Bien sûr, il faut pousser plus loin le soutien aux signataires de la Convention des Maires et certaines méthodologies sont à améliorer. Cependant, la belle réussite de l’initiative et le nombre croissant d’autorités locales qui souhaitent la rejoindre sont la preuve qu’il faut continuer. Plusieurs membres de la Commission et du Comité des Régions ont déjà fait part de leur souhait de voir la Convention s’étendre au niveau mondial. La Commission a adopté un nouveau Paquet Énergie-Climat pour 2030 en octobre dernier et vient d’annoncer un objectif de réduction de CO2 de 40% d’ici 2030. Suite à cela, elle a lancé une enquête sur le futur de la Convention des Maires4, ouverte à toutes les parties prenantes. L’initiative doit-elle être poursuivie après 2020 ? Si oui, avec quels objectifs ? Devrait-elle inclure d’autres engagements, en matière d’adaptation au changement climatique par exemple ?

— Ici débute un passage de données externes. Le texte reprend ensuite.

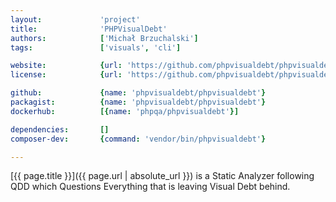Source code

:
 ```yaml
---
layout:             'project'
title:              'PHPVisualDebt'
authors:            ['Michał Brzuchalski'] 
tags:               ['visuals', 'cli']

website:            {url: 'https://github.com/phpvisualdebt/phpvisualdebt'}
license:            {url: 'https://github.com/phpvisualdebt/phpvisualdebt/blob/master/LICENSE', label: 'MIT License'}

github:             {name: 'phpvisualdebt/phpvisualdebt'}
packagist:          {name: 'phpvisualdebt/phpvisualdebt'}          
dockerhub:          [{name: 'phpqa/phpvisualdebt'}]     

dependencies:       [] 
composer-dev:       {command: 'vendor/bin/phpvisualdebt'}

---
```


[{{ page.title }}]({{ page.url | absolute_url }}) is a Static Analyzer following QDD which Questions Everything that is leaving Visual Debt behind.

<!--more--> 
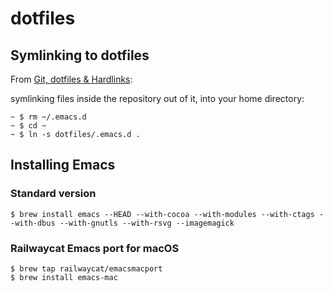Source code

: # dotfiles

## Symlinking to dotfiles

From [Git, dotfiles & Hardlinks](https://codingkilledthecat.wordpress.com/2012/08/08/git-dotfiles-and-hardlinks/):

symlinking files inside the repository out of it, into your home directory:

```shell
~ $ rm ~/.emacs.d
~ $ cd ~
~ $ ln -s dotfiles/.emacs.d .
```

## Installing Emacs

### Standard version

``` shell
$ brew install emacs --HEAD --with-cocoa --with-modules --with-ctags --with-dbus --with-gnutls --with-rsvg --imagemagick
```

### Railwaycat Emacs port for macOS

```shell
$ brew tap railwaycat/emacsmacport
$ brew install emacs-mac
```
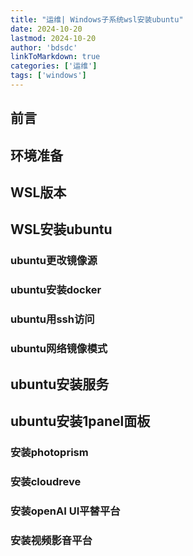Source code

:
 ```yaml
---
title: "运维| Windows子系统wsl安装ubuntu"
date: 2024-10-20
lastmod: 2024-10-20
author: 'bdsdc'
linkToMarkdown: true
categories: ['运维']
tags: ['windows']
---
```


## 前言

## 环境准备

## WSL版本

## WSL安装ubuntu 

### ubuntu更改镜像源

### ubuntu安装docker

### ubuntu用ssh访问 

### ubuntu网络镜像模式

## ubuntu安装服务 

## ubuntu安装1panel面板

### 安装photoprism 

### 安装cloudreve 

### 安装openAI UI平替平台

### 安装视频影音平台




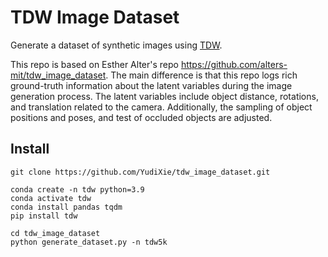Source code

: # TDW Image Dataset

Generate a dataset of synthetic images using [TDW](https://github.com/threedworld-mit/tdw).

This repo is based on Esther Alter's repo https://github.com/alters-mit/tdw_image_dataset. The main difference is that this repo logs rich ground-truth information about the latent variables during the image generation process. The latent variables include object distance, rotations, and translation related to the camera. Additionally, the sampling of object positions and poses, and test of occluded objects are adjusted.

## Install
```
git clone https://github.com/YudiXie/tdw_image_dataset.git

conda create -n tdw python=3.9
conda activate tdw
conda install pandas tqdm
pip install tdw

cd tdw_image_dataset
python generate_dataset.py -n tdw5k
```
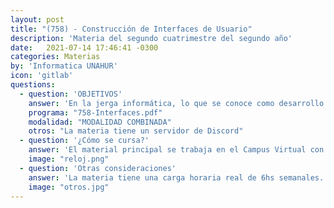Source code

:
 ```yaml
---
layout: post
title: "(758) - Construcción de Interfaces de Usuario"
description: 'Materia del segundo cuatrimestre del segundo año'
date:   2021-07-14 17:46:41 -0300
categories: Materias
by: 'Informatica UNAHUR'
icon: 'gitlab'
questions:
  - question: 'OBJETIVOS'
    answer: 'En la jerga informática, lo que se conoce como desarrollo Front-end, esta materia abarca diferentes aspectos desde conceptos básico (introductorios) sobre el diseño de experiencias de usuario (UX) hasta las cuestiones técnicas que permiten abordar el uso de herramientas avanzadas para lograr mejores interfaces. Se trabaja con Javascript, React, html, css, flex.'
    programa: "758-Interfaces.pdf"
    modalidad: "MODALIDAD COMBINADA"
    otros: "La materia tiene un servidor de Discord"
  - question: '¿Cómo se cursa?'
    answer: 'El material principal se trabaja en el Campus Virtual con contenidos y actividades para desarrollar. Cada tema implica realizar alguna actividad práctica y hay consultas y clases sincrónicas o presenciales. Las clases virtuales quedan grabadas y se suben al campus.'
    image: "reloj.png"
  - question: 'Otras consideraciones'
    answer: 'La materia tiene una carga horaria real de 6hs semanales. Requiere mucha dedicación práctica, instalar recursos, explorar diferentes opciones y no dejar pasar el tiempo porque las actividades son de conocimiento acumulativo.'
    image: "otros.jpg"
---
```

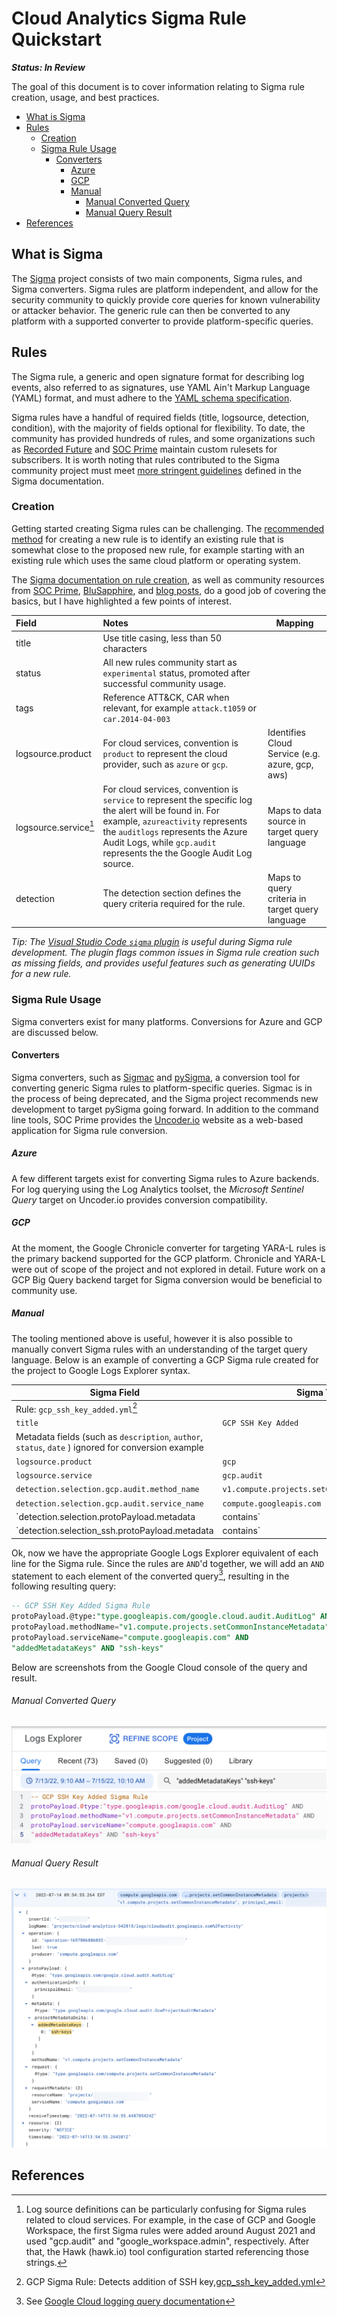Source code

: # Cloud Analytics Sigma Rule Quickstart<!-- omit from toc -->

***Status: In Review***

The goal of this document is to cover information relating to Sigma rule creation, usage, and best practices.

- [What is Sigma](#what-is-sigma)
- [Rules](#rules)
  - [Creation](#creation)
  - [Sigma Rule Usage](#sigma-rule-usage)
    - [Converters](#converters)
      - [Azure](#azure)
      - [GCP](#gcp)
      - [Manual](#manual)
        - [Manual Converted Query](#manual-converted-query)
        - [Manual Query Result](#manual-query-result)
- [References](#references)

## What is Sigma

The [Sigma](https://github.com/SigmaHQ/sigma) project consists of two main components, Sigma rules, and Sigma converters. Sigma rules are platform independent, and allow for the security community to quickly provide core queries for known vulnerability or attacker behavior. The generic rule can then be converted to any platform with a supported converter to provide platform-specific queries.

## Rules

The Sigma rule, a generic and open signature format for describing log events, also referred to as signatures, use YAML Ain't Markup Language (YAML) format, and must adhere to the [YAML schema specification](https://github.com/SigmaHQ/sigma/wiki/Specification).

Sigma rules have a handful of required fields (title, logsource, detection, condition), with the majority of fields optional for flexibility. To date, the community has provided hundreds of rules, and some organizations such as [Recorded Future](https://www.recordedfuture.com/sigma-rules-and-credential-harvesting) and [SOC Prime](https://socprime.com/news/soc-prime-provides-a-smoking-guns-sigma-rules-list-to-give-organizations-a-competitive-advantage-in-cyber-war/) maintain custom rulesets for subscribers. It is worth noting that rules contributed to the Sigma community project must meet [more stringent guidelines](https://github.com/SigmaHQ/sigma/wiki/Rule-Creation-Guide) defined in the Sigma documentation.

### Creation

Getting started creating Sigma rules can be challenging. The [recommended method](https://github.com/SigmaHQ/sigma/wiki/Rule-Creation-Guide) for creating a new rule is to identify an existing rule that is somewhat close to the proposed new rule, for example starting with an existing rule which uses the same cloud platform or operating system.

The [Sigma documentation on rule creation](https://github.com/SigmaHQ/sigma/wiki/Rule-Creation-Guide), as well as community resources from [SOC Prime](https://socprime.com/blog/sigma-rules-the-beginners-guide/), [BluSapphire](https://docs.blusapphire.io/sigma-rules/creating-sigma-rule), and [blog posts](https://syedhasan010.medium.com/defenders-toolkit-102-sigma-rules-4a623acb2036), do a good job of covering the basics, but I have highlighted a few points of interest.

| Field                 | Notes                                                        | Mapping                                         |
| :-------------------- | :----------------------------------------------------------- | ----------------------------------------------- |
| title                 | Use title casing, less than 50 characters                    |                                                 |
| status                | All new rules community start as `experimental` status, promoted after successful community usage. |                                                 |
| tags                  | Reference ATT&CK, CAR when relevant, for example `attack.t1059` or `car.2014-04-003` |                                                 |
| logsource.product     | For cloud services, convention is `product` to represent the cloud provider, such as `azure` or `gcp`. | Identifies Cloud Service (e.g. azure, gcp, aws) |
| logsource.service[^1] | For cloud services, convention is `service` to represent the specific log the alert will be found in. For example, `azureactivity`  represents the `auditlogs` represents the Azure Audit Logs, while `gcp.audit` represents the the Google Audit Log source. | Maps to data source in target query language    |
| detection             | The detection section defines the query criteria required for the rule. | Maps to query criteria in target query language |

*Tip: The [Visual Studio Code `sigma` plugin](https://marketplace.visualstudio.com/items?itemName=humpalum.sigma) is useful during Sigma rule development. The plugin flags common issues in Sigma rule creation such as missing fields, and provides useful features such as generating UUIDs for a new rule.*

### Sigma Rule Usage

Sigma converters exist for many platforms. Conversions for Azure and GCP are discussed below.

#### Converters

Sigma converters, such as [Sigmac](https://github.com/SigmaHQ/sigma/blob/master/tools/README.md) and [pySigma](https://github.com/SigmaHQ/pySigma), a conversion tool for converting generic Sigma rules to platform-specific queries. Sigmac is in the process of being deprecated, and the Sigma project recommends new development to target pySigma going forward. In addition to the command line tools, SOC Prime provides the [Uncoder.io](https://uncoder.io/) website as a web-based application for Sigma rule conversion.

##### Azure

A few different targets exist for converting Sigma rules to Azure backends. For log querying using the Log Analytics toolset, the _Microsoft Sentinel Query_ target on Uncoder.io provides conversion compatibility.

##### GCP

At the moment, the Google Chronicle converter for targeting YARA-L rules is the primary backend supported for the GCP platform. Chronicle and YARA-L were out of scope of the project and not explored in detail. Future work on a GCP Big Query backend target for Sigma conversion would be beneficial to community use.

##### Manual

The tooling mentioned above is useful, however it is also possible to manually convert Sigma rules with an understanding of the target query language. Below is an example of converting a GCP Sigma rule created for the project to Google Logs Explorer syntax.

| Sigma Field                                                  | Sigma Value                                     | Google Logs Explorer                                         |
| ------------------------------------------------------------ | ----------------------------------------------- | ------------------------------------------------------------ |
| Rule: `gcp_ssh_key_added.yml`[^2]                            |                                                 |                                                              |
| `title`                                                      | `GCP SSH Key Added`                             | `-- GCP SSH Key Added Sigma Rule`                            |
| Metadata fields (such as `description`, `author`, `status`, `date` ) ignored for conversion example |                                                 |                                                              |
| `logsource.product`                                          | `gcp`                                           | *Informs us we are targeting GCP platform, not part of query* |
| `logsource.service`                                          | `gcp.audit`                                     | `protoPayload.@type:"type.googleapis.com/google.cloud.audit.AuditLog"` |
| `detection.selection.gcp.audit.method_name`                  | `v1.compute.projects.setCommonInstanceMetadata` | `protoPayload.methodName="v1.compute.projects.setCommonInstanceMetadata"` |
| `detection.selection.gcp.audit.service_name`                 | `compute.googleapis.com`                        | `protoPayload.serviceName="compute.googleapis.com"`          |
| `detection.selection.protoPayload.metadata|contains`         | `addedMetadataKeys`                             | `"addedMetadataKeys"`                                        |
| `detection.selection_ssh.protoPayload.metadata|contains`     | `ssh-keys`                                      | `"ssh-keys"`                                                 |

Ok, now we have the appropriate Google Logs Explorer equivalent of each line for the Sigma rule. Since the rules are `AND`'d together, we will add an `AND` statement to each element of the converted query[^3], resulting in the following resulting query:

```sql
-- GCP SSH Key Added Sigma Rule
protoPayload.@type:"type.googleapis.com/google.cloud.audit.AuditLog" AND
protoPayload.methodName="v1.compute.projects.setCommonInstanceMetadata" AND
protoPayload.serviceName="compute.googleapis.com" AND
"addedMetadataKeys" AND "ssh-keys"
```

Below are screenshots from the Google Cloud console of the query and result.

###### Manual Converted Query

<img src="./imgs/ca-gcp-ssh-logging-query.png" alt="GCP Sigma Query Conversion Example" style="zoom:50%;" />

###### Manual Query Result

<img src="./imgs/ca-gcp-ssh-logging-result.png" alt="GCP Sigma Query Conversion Example Result" style="zoom:50%;" />

## References

[^1]: Log source definitions can be particularly confusing for Sigma rules related to cloud services. For example, in the case of GCP and Google Workspace, the first Sigma rules were added around August 2021 and used "gcp.audit" and "google_workspace.admin", respectively. After that, the Hawk (hawk.io) tool configuration started referencing those strings.
[^2]: GCP Sigma Rule: Detects addition of SSH key,[gcp_ssh_key_added.yml](https://github.com/center-for-threat-informed-defense/cloud-analytics/blob/main/analytics/gcp_ssh_key_added.yml)
[^3]: See [Google Cloud logging query documentation](https://cloud.google.com/logging/docs/view/logging-query-language)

L’enquête est ouverte jusqu’au 23 septembre 2015 et les résultats, qui devraient être rendus publics en octobre, seront intégrés dans l’avis sur l’avenir de la Convention que le Comité des Régions prépare actuellement. Cet avis contribuera à l’élaboration de la politique de la Commission européenne relative à la Convention des Maires.